While monthly delinquency was lower on first mortgages, the second mortgage rate deteriorated. Three of the five biggest cities saw overall consumer delinquency increase.
A 2-basis-point dip from July in delinquency on first mortgages left the 90-day rate at 1.23 percent as of Aug. 31.
First mortgage delinquency has fallen 17 BPS from the same month last year, when the rate was 1.40 percent.
The performance data was outlined in the S&P/Experian Consumer Credit Default Indices reported Tuesday.
But unlike on first liens, the 90-day rate on second mortgages increased to 0.57 percent from 0.54 percent in July.
Still, second mortgage delinquency has tumbled from 0.72 percent in August 2012.

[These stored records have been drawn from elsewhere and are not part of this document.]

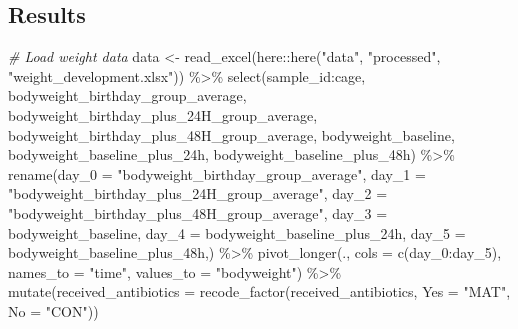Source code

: \documentclass[
]{article}
\newenvironment{Shaded}{\begin{snugshade}}{\end{snugshade}}
\newcommand{\AttributeTok}[1]{\textcolor[rgb]{0.77,0.63,0.00}{#1}}
\newcommand{\CommentTok}[1]{\textcolor[rgb]{0.56,0.35,0.01}{\textit{#1}}}
\newcommand{\FunctionTok}[1]{\textcolor[rgb]{0.00,0.00,0.00}{#1}}
\newcommand{\NormalTok}[1]{#1}
\newcommand{\OtherTok}[1]{\textcolor[rgb]{0.56,0.35,0.01}{#1}}
\newcommand{\SpecialCharTok}[1]{\textcolor[rgb]{0.00,0.00,0.00}{#1}}
\newcommand{\StringTok}[1]{\textcolor[rgb]{0.31,0.60,0.02}{#1}}
\begin{document}
\hypertarget{results}{%
\subsection{Results}\label{results}}

\begin{Shaded}
\begin{Highlighting}[]
\CommentTok{\# Load weight data}
\NormalTok{data }\OtherTok{\textless{}{-}} \FunctionTok{read\_excel}\NormalTok{(here}\SpecialCharTok{::}\FunctionTok{here}\NormalTok{(}\StringTok{"data"}\NormalTok{, }\StringTok{"processed"}\NormalTok{, }\StringTok{"weight\_development.xlsx"}\NormalTok{)) }\SpecialCharTok{\%\textgreater{}\%} 
  \FunctionTok{select}\NormalTok{(sample\_id}\SpecialCharTok{:}\NormalTok{cage, bodyweight\_birthday\_group\_average, bodyweight\_birthday\_plus\_24H\_group\_average, bodyweight\_birthday\_plus\_48H\_group\_average, bodyweight\_baseline, bodyweight\_baseline\_plus\_24h, bodyweight\_baseline\_plus\_48h) }\SpecialCharTok{\%\textgreater{}\%} 
  \FunctionTok{rename}\NormalTok{(}\AttributeTok{day\_0 =} \StringTok{"bodyweight\_birthday\_group\_average"}\NormalTok{,}
         \AttributeTok{day\_1 =} \StringTok{"bodyweight\_birthday\_plus\_24H\_group\_average"}\NormalTok{, }
         \AttributeTok{day\_2 =} \StringTok{"bodyweight\_birthday\_plus\_48H\_group\_average"}\NormalTok{,}
         \AttributeTok{day\_3 =}\NormalTok{ bodyweight\_baseline, }
         \AttributeTok{day\_4 =} \StringTok{\textasciigrave{}}\AttributeTok{bodyweight\_baseline\_plus\_24h}\StringTok{\textasciigrave{}}\NormalTok{, }
         \AttributeTok{day\_5 =} \StringTok{\textasciigrave{}}\AttributeTok{bodyweight\_baseline\_plus\_48h}\StringTok{\textasciigrave{}}\NormalTok{,) }\SpecialCharTok{\%\textgreater{}\%} 
  \FunctionTok{pivot\_longer}\NormalTok{(., }\AttributeTok{cols =} \FunctionTok{c}\NormalTok{(day\_0}\SpecialCharTok{:}\NormalTok{day\_5),}
                \AttributeTok{names\_to =} \StringTok{"time"}\NormalTok{,}
                \AttributeTok{values\_to =} \StringTok{"bodyweight"}\NormalTok{) }\SpecialCharTok{\%\textgreater{}\%} 
  \FunctionTok{mutate}\NormalTok{(}\AttributeTok{received\_antibiotics =} \FunctionTok{recode\_factor}\NormalTok{(received\_antibiotics, }
                                       \AttributeTok{Yes =} \StringTok{"MAT"}\NormalTok{,}
                                       \AttributeTok{No =} \StringTok{"CON"}\NormalTok{))}
\end{Highlighting}
\end{Shaded}
\end{document}
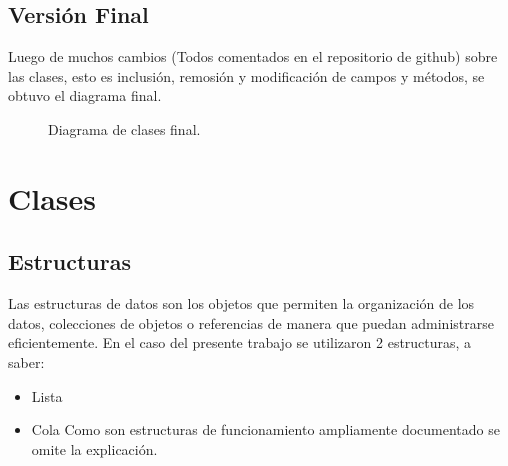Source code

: \documentclass[12pt]{article} %
\begin{document}
\subsection{Versión Final}
Luego de muchos cambios (Todos comentados en el repositorio de github) sobre las clases, esto es inclusión, remosión y modificación de campos y métodos, se obtuvo el diagrama final.

\begin{figure}[H] %
\caption{Diagrama de clases final.}
\label{fig:DC_vF}
\end{figure}

\section{Clases}
\subsection{Estructuras}
Las estructuras de datos son los objetos que permiten la organización de los datos, colecciones de objetos o referencias de manera que puedan administrarse eficientemente.
En el caso del presente trabajo se utilizaron 2 estructuras, a saber:
\begin{itemize}
\item Lista
\item Cola
Como son estructuras de funcionamiento ampliamente documentado se omite la explicación.
\end{itemize}
\end{document}
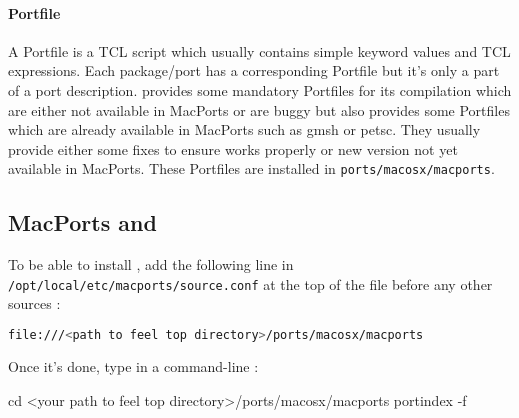 \paragraph{Portfile}
A Portfile is a TCL script which usually contains simple keyword values and TCL
expressions. Each package/port has a corresponding Portfile but it's only a part
of a port description.  \feel provides some mandatory Portfiles for its
compilation which are either not available in MacPorts or are buggy but \feel
also provides some Portfiles which are already available in MacPorts such as
gmsh or petsc. They usually provide either some fixes to ensure \feel works
properly or new version not yet available in MacPorts.  These Portfiles are
installed in \lstinline|ports/macosx/macports|.


\subsection{MacPorts and \Feel}


To be able to install \feel, add the following line in \lstinline|/opt/local/etc/macports/source.conf|
at the top of the file before any other sources :
\begin{lstlisting}[language=sh]
file:///<path to feel top directory>/ports/macosx/macports
\end{lstlisting}

Once it's done, type in a command-line :
\begin{unixcom}
		cd <your path to feel top directory>/ports/macosx/macports
		portindex -f
\end{unixcom}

The composite index, which factors in mortgage and non-mortgage consumer delinquency, slipped 1 basis point to 1.34 percent in August and was better than 1.50 percent a year earlier.
“The indices are back to pre-financial crisis levels and are stable,” S&P Dow Jones Indices Managing Director and Chairman of the Index Committee David M. Blitzer stated in the report. “The national composite and the first mortgage posted recent lows in August.”
Miami had the highest composite rate of the five-biggest Metropolitan Statistical Areas: 2.19 percent. Miami’s rate worsened 13 BPS from July.
Dallas’ composite rate of 1.13 percent was the lowest last month, though the rate leapt from 0.97 percent in July.
Also worsening on a month-over-month basis was Chicago’s composite rate, which was up 8 BPS.